百の声が出なくなった理由。
それはIDOLiSH7の二階堂大和が百のドリンクに毒を盛っていたからでした。
復讐を理由に芸能界に入った大和は、旧知の仲であるRe:valeの千を苦しめるために一連の凶行に打って出たようでした。
可愛い後輩の一員で、子供の頃を知っている少年でもある。本人にどう思われていようが情が移りやすく、心を許しやすい相手なのは間違いない。それが千が彼に疑念を抱くことができなかった理由でしょう。
「これで百は一生歌えない。
なぁ、最高の5周年だろ?」
信じたくない現実でも、突きつけられてしまえば無視することはできなくなります。そして真実を受け入れて考えるだけの時間を与えられなかった時、人は感情を爆発させて対応することしかできません。
「――ふざけるなッ!
百の声が潰れることがあったら、君を一生許さない!」
目の前の犯人に煽りに煽られ続ければ、いくら冷静で慈悲深い千であろうが激情を露わにせざるを得ないでしょう。声を荒げて大和に掴みかかり、見せたことがないような怒りに表情を歪めて彼は言葉を発しました。
「あいつが隣りにいてくれたから…
僕は音楽を続けて行くことができたんだ」
それは千が思っていてもなかなか口に出せなかった言葉。Re:valeを知る大和に裏切られたことで、その全てを怒りに変えて吐き出したくなったのだと思います。

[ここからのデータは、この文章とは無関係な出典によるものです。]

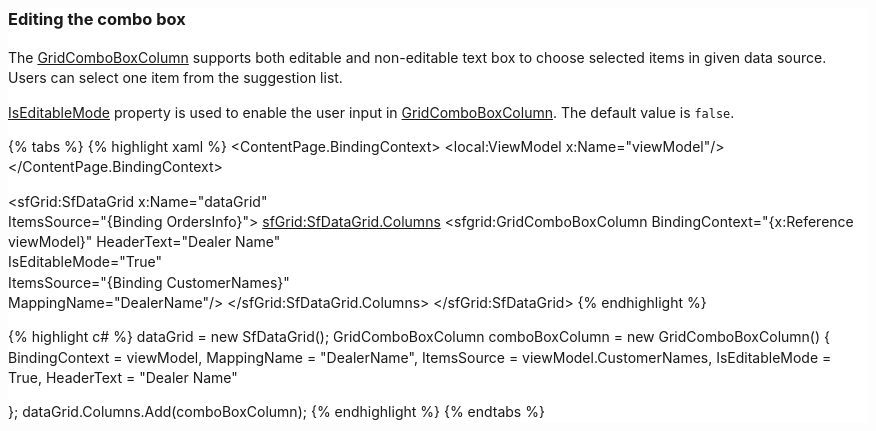 ### Editing the combo box
The [GridComboBoxColumn](https://help.syncfusion.com/cr/xamarin/Syncfusion.SfDataGrid.XForms.GridComboBoxColumn.html) supports both editable and non-editable text box to choose selected items in given data source. Users can select one item from the suggestion list.

[IsEditableMode](https://help.syncfusion.com/cr/xamarin/Syncfusion.SfDataGrid.XForms.GridComboBoxColumn.html#Syncfusion_SfDataGrid_XForms_GridComboBoxColumn_IsEditableMode) property is used to enable the user input in [GridComboBoxColumn](https://help.syncfusion.com/cr/xamarin/Syncfusion.SfDataGrid.XForms.GridComboBoxColumn.html). The default value is `false`.

{% tabs %}
{% highlight xaml %}
<ContentPage.BindingContext>
    <local:ViewModel x:Name="viewModel"/>
</ContentPage.BindingContext>

<sfGrid:SfDataGrid x:Name="dataGrid"                   
                   ItemsSource="{Binding OrdersInfo}">
    <sfGrid:SfDataGrid.Columns>
        <sfgrid:GridComboBoxColumn BindingContext="{x:Reference viewModel}"
                                 HeaderText="Dealer Name"  
                                 IsEditableMode="True"                               
                                 ItemsSource="{Binding CustomerNames}"                                 
                                 MappingName="DealerName"/>
    </sfGrid:SfDataGrid.Columns>
</sfGrid:SfDataGrid>
{% endhighlight %}

{% highlight c# %}
dataGrid = new SfDataGrid();
GridComboBoxColumn comboBoxColumn = new GridComboBoxColumn()
{
    BindingContext = viewModel,
    MappingName = "DealerName",
    ItemsSource = viewModel.CustomerNames,
    IsEditableMode = True,
    HeaderText = "Dealer Name"

};
dataGrid.Columns.Add(comboBoxColumn);
{% endhighlight %}
{% endtabs %}
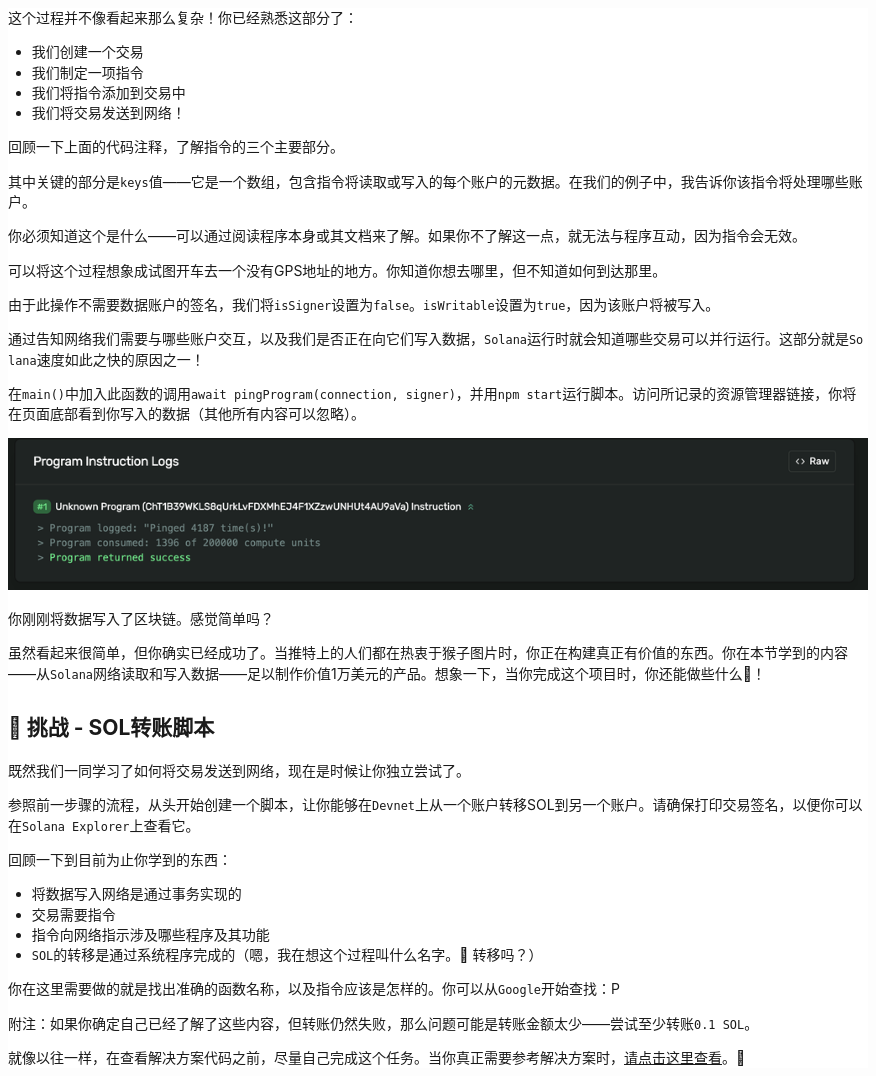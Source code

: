这个过程并不像看起来那么复杂！你已经熟悉这部分了：

- 我们创建一个交易
- 我们制定一项指令
- 我们将指令添加到交易中
- 我们将交易发送到网络！

回顾一下上面的代码注释，了解指令的三个主要部分。

其中关键的部分是`keys`值——它是一个数组，包含指令将读取或写入的每个账户的元数据。在我们的例子中，我告诉你该指令将处理哪些账户。

你必须知道这个是什么——可以通过阅读程序本身或其文档来了解。如果你不了解这一点，就无法与程序互动，因为指令会无效。

可以将这个过程想象成试图开车去一个没有GPS地址的地方。你知道你想去哪里，但不知道如何到达那里。

由于此操作不需要数据账户的签名，我们将`isSigner`设置为`false`。`isWritable`设置为`true`，因为该账户将被写入。

通过告知网络我们需要与哪些账户交互，以及我们是否正在向它们写入数据，`Solana`运行时就会知道哪些交易可以并行运行。这部分就是`Solana`速度如此之快的原因之一！

在`main()`中加入此函数的调用`await pingProgram(connection, signer)`，并用`npm start`运行脚本。访问所记录的资源管理器链接，你将在页面底部看到你写入的数据（其他所有内容可以忽略）。

![](./img/ping-solana.png)

你刚刚将数据写入了区块链。感觉简单吗？

虽然看起来很简单，但你确实已经成功了。当推特上的人们都在热衷于猴子图片时，你正在构建真正有价值的东西。你在本节学到的内容——从`Solana`网络读取和写入数据——足以制作价值1万美元的产品。想象一下，当你完成这个项目时，你还能做些什么🤘！


## 🚢 挑战 - SOL转账脚本

既然我们一同学习了如何将交易发送到网络，现在是时候让你独立尝试了。

参照前一步骤的流程，从头开始创建一个脚本，让你能够在`Devnet`上从一个账户转移SOL到另一个账户。请确保打印交易签名，以便你可以在`Solana Explorer`上查看它。

回顾一下到目前为止你学到的东西：

- 将数据写入网络是通过事务实现的
- 交易需要指令
- 指令向网络指示涉及哪些程序及其功能
- `SOL`的转移是通过系统程序完成的（嗯，我在想这个过程叫什么名字。🤔 转移吗？）

你在这里需要做的就是找出准确的函数名称，以及指令应该是怎样的。你可以从`Google`开始查找：P

附注：如果你确定自己已经了解了这些内容，但转账仍然失败，那么问题可能是转账金额太少——尝试至少转账`0.1 SOL`。

就像以往一样，在查看解决方案代码之前，尽量自己完成这个任务。当你真正需要参考解决方案时，[请点击这里查看](https://github.com/CreatorsDAO/solana-co-learn-code/blob/main/src/transferSol.ts)。👀
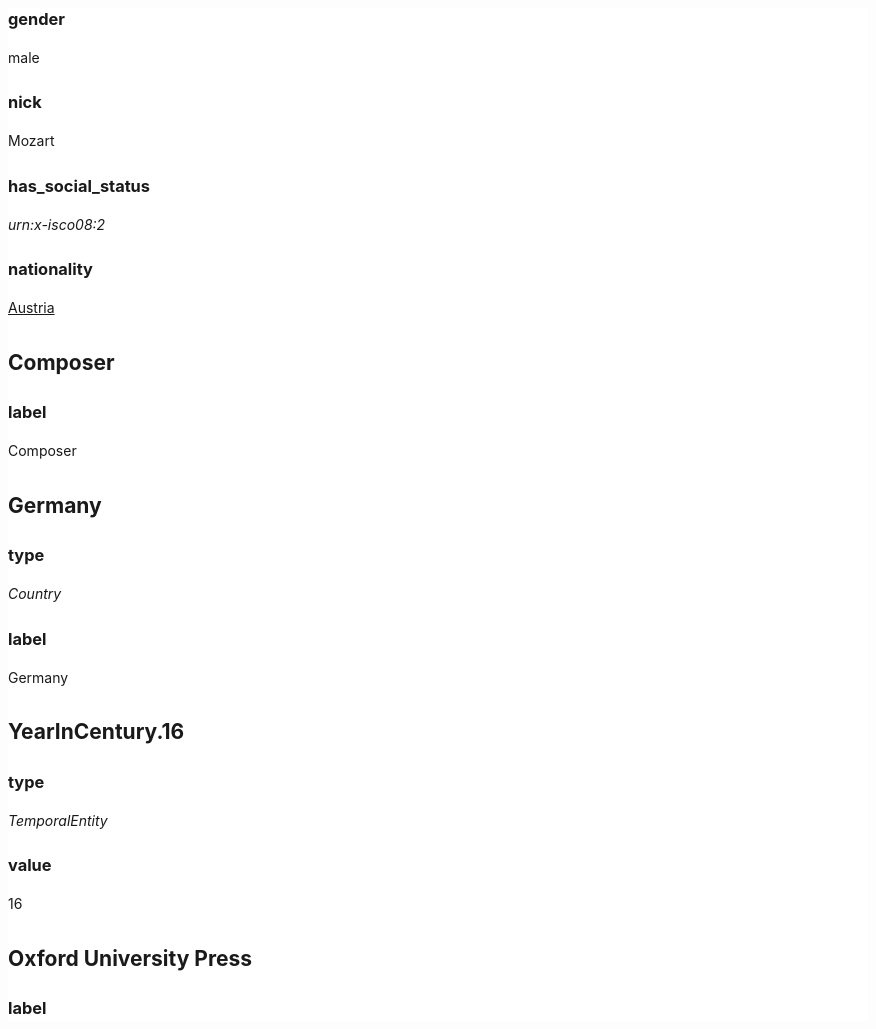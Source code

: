 ### gender


male

### nick


Mozart

### has_social_status


*urn:x-isco08:2*

### nationality


[Austria](#Austria)

## Composer

### label


Composer

## Germany

### type


*Country*

### label


Germany

## YearInCentury.16

### type


*TemporalEntity*

### value


16

## Oxford University Press

### label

自分たちのことを近くで見てきた相手には、ちゃんとそれを知っていてほしいという願い。Re:valeの努力や苦労を知っていながら、嫌がらせを続けることができた彼への悲しみ。信頼していた者が相手だったからこそ、口をついて出る感情がたくさんあるはずです。
「僕にとって百はゼロ以上のシンガーだ!!」
奇しくもそれらが、百が最も求めてきた千の姿でした。百のために動こうとするのではなく、自分のために百を必要とする千。百が抱いていた不安を払拭できるものは、彼を完全に失いかけるその瞬間に抱いた、激情の中に眠っていたのです。

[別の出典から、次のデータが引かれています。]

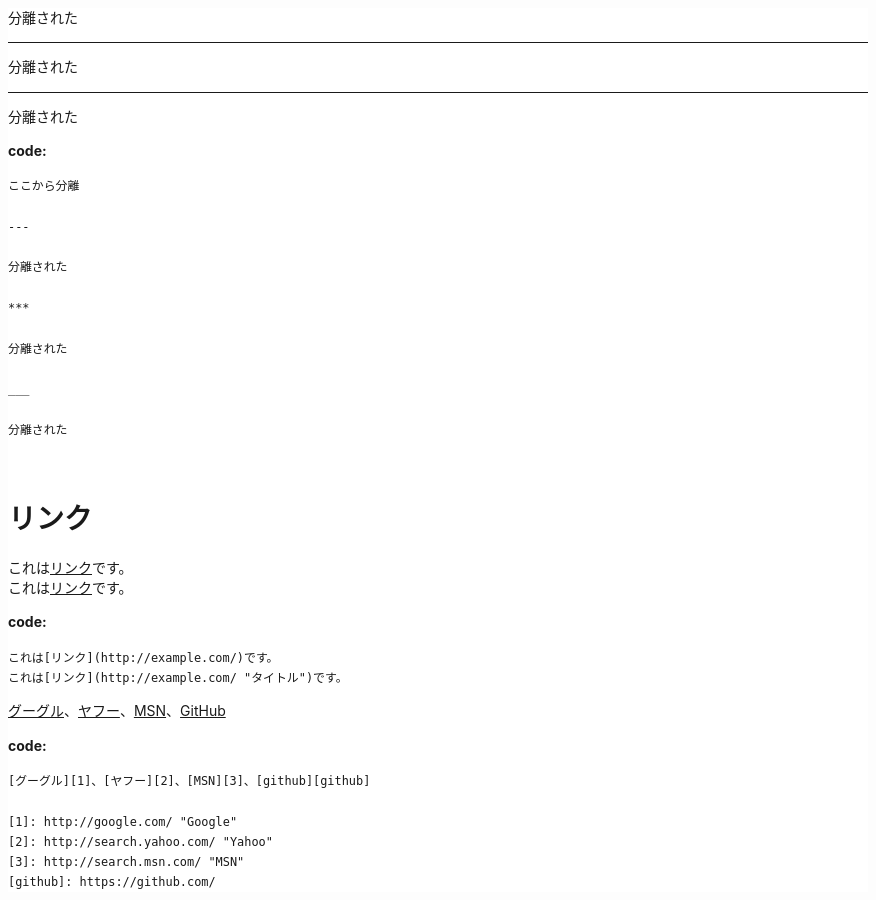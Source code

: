 
分離された

***

分離された

___

分離された


**code:**  

```
ここから分離

---

分離された

***

分離された

___

分離された


```

# リンク

これは[リンク](http://example.com/)です。  
これは[リンク](http://example.com/ "タイトル")です。

**code:**  

```
これは[リンク](http://example.com/)です。  
これは[リンク](http://example.com/ "タイトル")です。

```

[グーグル][1]、[ヤフー][2]、[MSN][3]、[GitHub][github]

[1]: http://google.com/ "Google"
[2]: http://search.yahoo.com/ "Yahoo"
[3]: http://search.msn.com/ "MSN"
[github]: https://github.io/


**code:**  

```
[グーグル][1]、[ヤフー][2]、[MSN][3]、[github][github]

[1]: http://google.com/ "Google"
[2]: http://search.yahoo.com/ "Yahoo"
[3]: http://search.msn.com/ "MSN"
[github]: https://github.com/

```
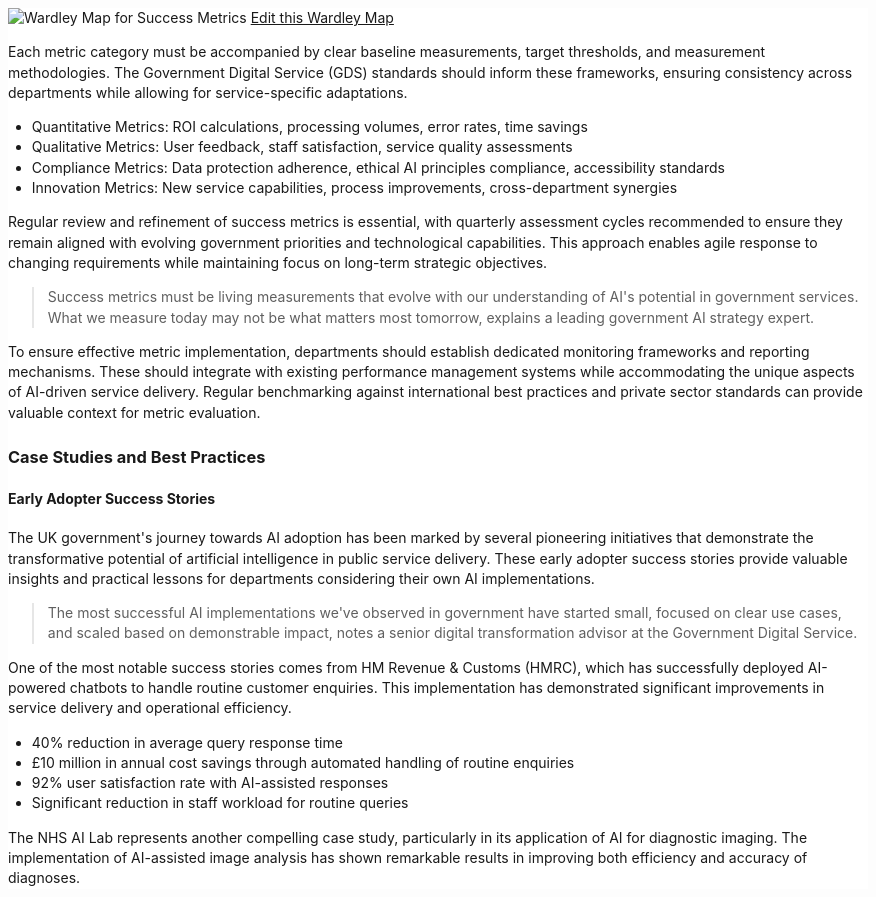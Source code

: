 

![Wardley Map for Success Metrics](https://images.wardleymaps.ai/map_6d723952-b4ae-472e-9dec-423ce9bc3559.png)
[Edit this Wardley Map](https://create.wardleymaps.ai/#clone:4538bae3a97243f4ae)

Each metric category must be accompanied by clear baseline measurements, target thresholds, and measurement methodologies. The Government Digital Service (GDS) standards should inform these frameworks, ensuring consistency across departments while allowing for service-specific adaptations.

- Quantitative Metrics: ROI calculations, processing volumes, error rates, time savings
- Qualitative Metrics: User feedback, staff satisfaction, service quality assessments
- Compliance Metrics: Data protection adherence, ethical AI principles compliance, accessibility standards
- Innovation Metrics: New service capabilities, process improvements, cross-department synergies

Regular review and refinement of success metrics is essential, with quarterly assessment cycles recommended to ensure they remain aligned with evolving government priorities and technological capabilities. This approach enables agile response to changing requirements while maintaining focus on long-term strategic objectives.

> Success metrics must be living measurements that evolve with our understanding of AI's potential in government services. What we measure today may not be what matters most tomorrow, explains a leading government AI strategy expert.

To ensure effective metric implementation, departments should establish dedicated monitoring frameworks and reporting mechanisms. These should integrate with existing performance management systems while accommodating the unique aspects of AI-driven service delivery. Regular benchmarking against international best practices and private sector standards can provide valuable context for metric evaluation.



### <a id="case-studies-and-best-practices"></a>Case Studies and Best Practices

#### <a id="early-adopter-success-stories"></a>Early Adopter Success Stories

The UK government's journey towards AI adoption has been marked by several pioneering initiatives that demonstrate the transformative potential of artificial intelligence in public service delivery. These early adopter success stories provide valuable insights and practical lessons for departments considering their own AI implementations.

> The most successful AI implementations we've observed in government have started small, focused on clear use cases, and scaled based on demonstrable impact, notes a senior digital transformation advisor at the Government Digital Service.

One of the most notable success stories comes from HM Revenue & Customs (HMRC), which has successfully deployed AI-powered chatbots to handle routine customer enquiries. This implementation has demonstrated significant improvements in service delivery and operational efficiency.

- 40% reduction in average query response time
- £10 million in annual cost savings through automated handling of routine enquiries
- 92% user satisfaction rate with AI-assisted responses
- Significant reduction in staff workload for routine queries

The NHS AI Lab represents another compelling case study, particularly in its application of AI for diagnostic imaging. The implementation of AI-assisted image analysis has shown remarkable results in improving both efficiency and accuracy of diagnoses.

先日、九条鷹匡に百が二流だと言われたことも気にかけていたのでしょう。誰かを慮ることなく、自分を封印することなく。ただただ自分の感情だけを優先して叫ぶ千の振る舞いは、今のRe:valeへの凄まじい想いを感じさせるものでした。
「千…今のホント…?」
その想いはしっかりと扉越しに百の元に届き。ずっと欠けていた彼の心の穴を、確かに埋めて行きました。
スタッフの意地が詰まった映像
「「ドッキリ 大成功~!!」」
ふざけんなよガキども。
おっといけませんね、つい言葉が悪くなってしまいます。ボクは彼らより大人なんだから、努めて冷静に振る舞わなければなりません。気持ちはCV:津田健次郎です。
いやちゃんと予想してましたからね。話の辻褄は合ってないし、大和の演技派というステータスを活かすには絶好の機会ですから。これくらいのことは当然、予想しておりました。だから特に問題はありません。
さすがに演技でしょ。話の辻褄合ってないしね。合ってないよな?ちょっと驚いただけだから。分かってるから。分かってるよ俺は。
— はつ@HatsuLog (@HatsuLog) December 24, 2020
見てくださいこれが証拠です。必死に見えますか?大人は汚いのです。ところでこのツイートを見て「残念ながら本当です。次回をお楽しみに」などの反応をくれた数人の方、なんでそんな嘘をついた?(※ちなみに「予想通りなので安心してください」などの反応は"ゼロ")このコンテンツには悪魔がいるな。良くないぞ。楽しませてくれてありがとうございました。
正直なところ今までのストーリーをちゃんと追ってきていれば、ドッキリだと断定するのは難しくはないと思います。少なくとも頭の中の90%は、演技だと考えて1週間を過ごしました。
しかし心はと言うと必ずしもそうではありません。
このシーンは前話の引きや大和の真に迫った演技力、それを全力で描き切ったアニメの作画や演出力を持って"本当"が表現されていました。
伏線や展開と関係なく、その一瞬だけで意地でも受け手に「大和が犯人だった」と"感じさせる"映像になっていて、スタッフのこだわりと執念を感じます。
そしてそれを「なんだやればできるじゃん」みたいなカッコイイ展開に持って行かず、「ドッキリ大成功~!」で切り裂くのが実ににくい。少しでも翻弄されていた僕のような視聴者は、「へぇおもしれぇアニメ(半ギレ)」とならざるを得ないわけです。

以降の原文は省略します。